On est en droit de se demander si le problème ne vient pas tout simplement de l’équipe recrutée par le studio pour créer l’univers étendu. En effet, si les arches narratives principales du Dark Universe ont été établies par des scénaristes aguerris en matière de blockbuster comme Kurtzman et Morgan, il n’est demeure pas moins que le choix de ces deux professionnels comme « showrunners » de la franchise a de quoi faire se lever plus d’un sourcil circonspect. En se fiant à leurs carrières respectives, on pouvait déjà deviner la tournure que prendrait La Momie, et effectivement à l’arrivée, le pool scénaristique a livré au studio le produit consensuel, aussi rapidement consommable que digérable, répondant au cahier de charges imposé par les producteurs.
Pourtant si Universal voulait placer des valeurs sûres à la tête du projet, il pouvait miser sur des réalisateurs emblématiques du genre fantastiques, au lieu de scénaristes contraints de composer avec les exigences du studio. Dans le processus créatif des blockbusters actuels, les décideurs se préoccupent de choisir des acteurs célèbres, des producteurs exécutifs et des directeurs artistiques chevronnés, et des scénaristes parés à exploiter une franchise, à triturer ses différentes composantes, comme des publicitaires triturant l’ADN d’une marque.

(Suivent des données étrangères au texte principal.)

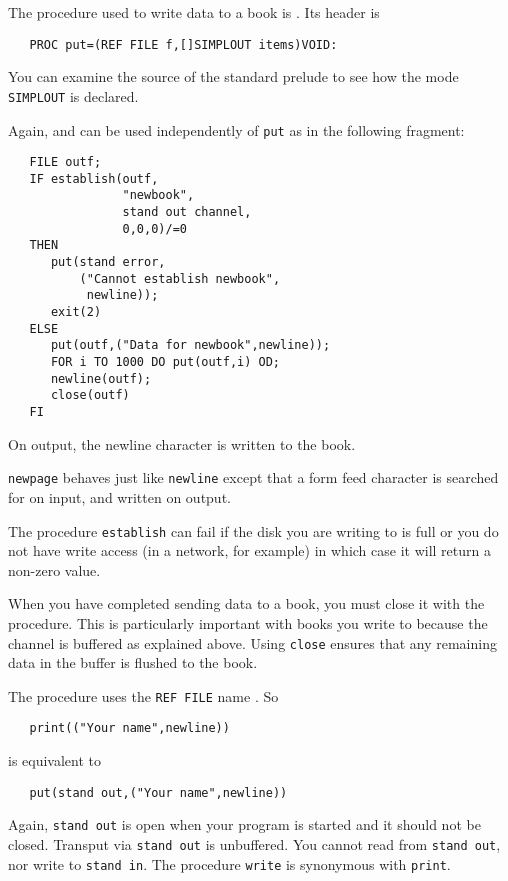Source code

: The procedure used to write data to a book is . Its header
is
\begin{verbatim}
   PROC put=(REF FILE f,[]SIMPLOUT items)VOID:
\end{verbatim}
\noindent
You can examine the source of the standard prelude to see how the
mode \verb|SIMPLOUT| is declared.

Again,  and  can be used independently of
\verb|put| as in the following fragment:
\begin{verbatim}
   FILE outf;
   IF establish(outf,
                "newbook",
                stand out channel,
                0,0,0)/=0
   THEN
      put(stand error,
          ("Cannot establish newbook",
           newline));
      exit(2)
   ELSE
      put(outf,("Data for newbook",newline));
      FOR i TO 1000 DO put(outf,i) OD;
      newline(outf);
      close(outf)
   FI
\end{verbatim}
\noindent
On output, the newline character is written to the book.

\verb|newpage| behaves just like \verb|newline| except that a form
feed character is searched for on input, and written on output.

The procedure \verb|establish| can fail if the disk you are writing to
is full or you do not have write access (in a network, for example) in
which case it will return a non-zero value.

When you have completed sending data to a book, you must close it
with the  procedure. This is particularly important with
books you write to because the channel is buffered as explained
above. Using \verb|close| ensures that any remaining data in the
buffer is flushed to the book.

The procedure  uses the \verb|REF FILE| name
. So
\begin{verbatim}
   print(("Your name",newline))
\end{verbatim}
\noindent
is equivalent to
\begin{verbatim}
   put(stand out,("Your name",newline))
\end{verbatim}
\noindent
Again, \verb|stand out| is open when your program is started and it
should not be closed. Transput via \verb|stand out| is unbuffered.
You cannot read from \verb|stand out|, nor write to \verb|stand in|.
The procedure \verb|write| is synonymous with \verb|print|.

On n’oublie pas un poste important dans le processus créatif ? On oublie le réalisateur, qui en principe doit donner une âme au film, et le Dark Universe a bien besoin d’une âme s’il veut se démarquer des autres univers étendus, ou tout simplement du tout-venant de la production hollywoodienne. Il y avait là une occasion parfaite pour Universal s’il avait voulu se rappeler et rappeler au public, qu’à la base c’est une major, et pas simplement un pourvoyeur de produits commerciaux. On peut ainsi s’imaginer à quoi aurait pu ressembler le Dark Universe s’il avait été confié à des cinéastes, qui non seulement ont gagné leurs galons en matière de cinéma à grand spectacle, mais ont également prouvé leur amour et leur maîtrise du fantastique au cours de leurs carrières respectives.
LA MOMIE d’ALEX PROYAS

LA FIANCÉE DE FRANKENSTEIN de GUILLERMO DEL TORO

L’HOMME INVISIBLE de SANG-HO YEON

DRACULA de JUAN ANTONIO BAYONA

LE LOUP-GAROU de CHRISTOPHE GANS

L’ÉTRANGE CRÉATURE DU LAC NOIR de ANDRÉS MUSCHIETTI

LE FANTÔME DE L’OPERA de TIM BURTON

Alors certes, cette liste ne règle pas la question de l’univers étendu, et on peut imaginer la difficulté à créer des connexions entre les films, s’ils présentent chacun un univers différent, reflet de la psyché de chaque cinéaste. Il serait peut-être plus judicieux d’envisager le Dark Universe comme un label, une collection de films fantastiques spectaculaires. En tout cas, en faisant un tour d’horizon mondial des cinéastes étiquetés « cinéma de genre », on peut s’amuser à constituer la dream team que Universal devrait engager pour faire honneur à l’héritage fantastique et horrifique des Universal Monsters.